Corey keeps asking me out, so after the fourth or so attempt, I accept his offer and we make a plan to meet up when he’s back in New York.

Weeks pass, and I kind of create a boyfriendish allure around him. He’s at the top of my messages, and has sent me enough pictures for me to be relatively sure that he’s not a forty-five year old serial killer looking to make me into a sports coat.

“Do you want to see Maleficent with me?” I ask. Looking back, I don’t know why I keep insisting on bringing dates to children’s movies. I’ve brought a date to see Frozen—pre hype—and that ended about as well as the Hindenburg. Additionally, Maleficent was so subpar and I really would’ve liked to see Angelina Jolie portray a more fleshed-out “villain.”

“Yeah!” he answers, and we make a plan to meet up that night at a public mall.

Hours later, after I’ve planned my outfit but before I’ve prayed to the gods and made my ritual sacrifice, Corey Screen Shot 2015-06-28 at 9.46.27 PMsuggests that we buy tickets ahead of time, online. When I point out that it’s unlikely that the movie will be sold out, since it’s been out for two weeks, he insists that we “don’t want to miss out.” Also, he can’t order the tickets because his laptop is broken so can I please order them and he’ll “pay me back with coffee or…other things ;).”
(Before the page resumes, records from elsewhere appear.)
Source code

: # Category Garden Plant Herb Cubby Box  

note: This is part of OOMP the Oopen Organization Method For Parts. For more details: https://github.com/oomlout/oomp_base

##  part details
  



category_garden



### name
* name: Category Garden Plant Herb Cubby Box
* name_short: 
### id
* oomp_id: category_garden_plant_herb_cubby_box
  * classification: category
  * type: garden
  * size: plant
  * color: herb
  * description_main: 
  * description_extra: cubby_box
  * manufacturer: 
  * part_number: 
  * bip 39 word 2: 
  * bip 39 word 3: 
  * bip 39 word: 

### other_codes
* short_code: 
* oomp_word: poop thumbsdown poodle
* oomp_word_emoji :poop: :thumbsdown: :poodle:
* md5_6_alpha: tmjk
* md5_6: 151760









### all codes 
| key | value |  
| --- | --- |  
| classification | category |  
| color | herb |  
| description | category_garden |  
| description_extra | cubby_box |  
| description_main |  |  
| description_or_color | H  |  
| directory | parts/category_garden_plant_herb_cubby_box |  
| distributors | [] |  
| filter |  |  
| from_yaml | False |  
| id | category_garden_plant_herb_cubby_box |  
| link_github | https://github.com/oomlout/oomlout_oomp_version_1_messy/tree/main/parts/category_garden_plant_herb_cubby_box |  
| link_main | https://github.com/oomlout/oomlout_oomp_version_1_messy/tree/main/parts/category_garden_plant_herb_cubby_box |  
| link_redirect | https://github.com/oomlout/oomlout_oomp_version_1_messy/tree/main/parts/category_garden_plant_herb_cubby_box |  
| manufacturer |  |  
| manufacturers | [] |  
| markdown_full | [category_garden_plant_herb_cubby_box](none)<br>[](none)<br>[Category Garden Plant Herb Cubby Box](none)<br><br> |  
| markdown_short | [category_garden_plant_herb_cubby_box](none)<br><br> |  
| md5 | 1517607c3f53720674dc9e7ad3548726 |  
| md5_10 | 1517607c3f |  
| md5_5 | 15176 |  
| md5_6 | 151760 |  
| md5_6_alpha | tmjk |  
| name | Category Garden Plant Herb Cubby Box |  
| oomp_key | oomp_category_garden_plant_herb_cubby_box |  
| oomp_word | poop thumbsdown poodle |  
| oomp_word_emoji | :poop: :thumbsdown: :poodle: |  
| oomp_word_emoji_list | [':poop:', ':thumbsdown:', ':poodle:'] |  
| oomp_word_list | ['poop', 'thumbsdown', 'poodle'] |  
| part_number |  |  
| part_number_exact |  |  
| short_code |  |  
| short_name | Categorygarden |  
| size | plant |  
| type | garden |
“Coffee is fine,” I text back and order the—per his request—IMAX tickets, knocking me back about forty dollars. I don’t think I would pay this much for a prostitute, much less a date, but the metaphysical check has been cashed and I’ve selected two seats—so basically we’re married—so I can’t back out now.

*****

“You’re tall,” is the first thing out of his mouth when I walk up to him. He’s been leaning against the metal railing.

I have no idea how to respond to this fact. For some reason, because I’m over six feet, people feel the need to point out that I am tall, as if that’s a secret my parents have been hiding from me for 18 years and they’re springing it on me in an Italian restaurant. Being tall is one of those things that people assume is socially acceptable to have an opinion on. No one walks up to someone else and says, “Hmm, I didn’t think you be as ugly as you are,” or “Oh, you’re Jewish? You don’t look Jewish in your pictures.”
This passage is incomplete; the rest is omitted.